:: Your task ::
Please copy each line of the records below that holds the word "images".

[Recorded data]
■ ■ ■ ■
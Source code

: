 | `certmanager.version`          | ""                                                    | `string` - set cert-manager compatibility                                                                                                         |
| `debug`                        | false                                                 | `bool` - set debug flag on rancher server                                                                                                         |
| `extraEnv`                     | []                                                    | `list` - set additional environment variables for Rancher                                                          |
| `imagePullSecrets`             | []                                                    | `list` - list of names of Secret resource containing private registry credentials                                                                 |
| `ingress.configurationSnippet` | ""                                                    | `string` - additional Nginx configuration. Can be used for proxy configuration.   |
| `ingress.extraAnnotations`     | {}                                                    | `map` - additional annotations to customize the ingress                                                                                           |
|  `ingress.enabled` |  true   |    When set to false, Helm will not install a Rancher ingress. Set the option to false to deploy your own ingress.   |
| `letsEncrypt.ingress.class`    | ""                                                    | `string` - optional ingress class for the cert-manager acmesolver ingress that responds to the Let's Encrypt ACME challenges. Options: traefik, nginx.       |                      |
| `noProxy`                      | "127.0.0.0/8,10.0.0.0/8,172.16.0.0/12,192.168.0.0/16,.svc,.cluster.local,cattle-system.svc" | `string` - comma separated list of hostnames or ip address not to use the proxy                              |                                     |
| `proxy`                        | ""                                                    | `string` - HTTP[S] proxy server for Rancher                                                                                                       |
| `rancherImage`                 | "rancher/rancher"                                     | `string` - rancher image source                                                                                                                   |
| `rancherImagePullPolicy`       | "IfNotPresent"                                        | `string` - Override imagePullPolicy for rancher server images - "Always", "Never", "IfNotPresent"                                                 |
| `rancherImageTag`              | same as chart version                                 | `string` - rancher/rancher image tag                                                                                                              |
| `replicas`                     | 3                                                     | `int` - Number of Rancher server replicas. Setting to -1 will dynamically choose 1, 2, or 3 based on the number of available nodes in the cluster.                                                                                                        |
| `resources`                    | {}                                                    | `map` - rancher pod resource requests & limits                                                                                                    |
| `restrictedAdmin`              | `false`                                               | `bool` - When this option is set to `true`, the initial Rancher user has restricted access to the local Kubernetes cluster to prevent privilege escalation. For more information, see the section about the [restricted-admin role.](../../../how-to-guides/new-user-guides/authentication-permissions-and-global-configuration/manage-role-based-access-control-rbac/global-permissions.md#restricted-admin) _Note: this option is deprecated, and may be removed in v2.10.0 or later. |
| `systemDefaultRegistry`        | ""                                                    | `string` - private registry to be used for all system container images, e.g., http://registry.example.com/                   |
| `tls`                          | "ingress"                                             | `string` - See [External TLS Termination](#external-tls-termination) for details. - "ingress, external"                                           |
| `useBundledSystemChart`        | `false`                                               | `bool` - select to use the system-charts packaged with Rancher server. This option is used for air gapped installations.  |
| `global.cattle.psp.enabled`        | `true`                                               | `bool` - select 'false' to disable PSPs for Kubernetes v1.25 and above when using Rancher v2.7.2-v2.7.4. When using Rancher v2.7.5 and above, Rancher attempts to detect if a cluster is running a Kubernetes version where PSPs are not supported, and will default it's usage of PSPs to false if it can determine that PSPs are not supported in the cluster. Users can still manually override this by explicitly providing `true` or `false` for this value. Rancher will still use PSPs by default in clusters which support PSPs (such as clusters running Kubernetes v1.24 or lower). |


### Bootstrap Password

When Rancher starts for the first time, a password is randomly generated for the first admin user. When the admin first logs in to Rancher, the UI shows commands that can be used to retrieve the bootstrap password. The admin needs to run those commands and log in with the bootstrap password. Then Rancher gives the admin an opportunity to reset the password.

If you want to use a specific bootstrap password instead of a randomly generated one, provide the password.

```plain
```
■ ■ ■ ■
:: Output for this task ::
| `rancherImagePullPolicy`       | "IfNotPresent"                                        | `string` - Override imagePullPolicy for rancher server images - "Always", "Never", "IfNotPresent"                                                 |
| `systemDefaultRegistry`        | ""                                                    | `string` - private registry to be used for all system container images, e.g., http://registry.example.com/                   |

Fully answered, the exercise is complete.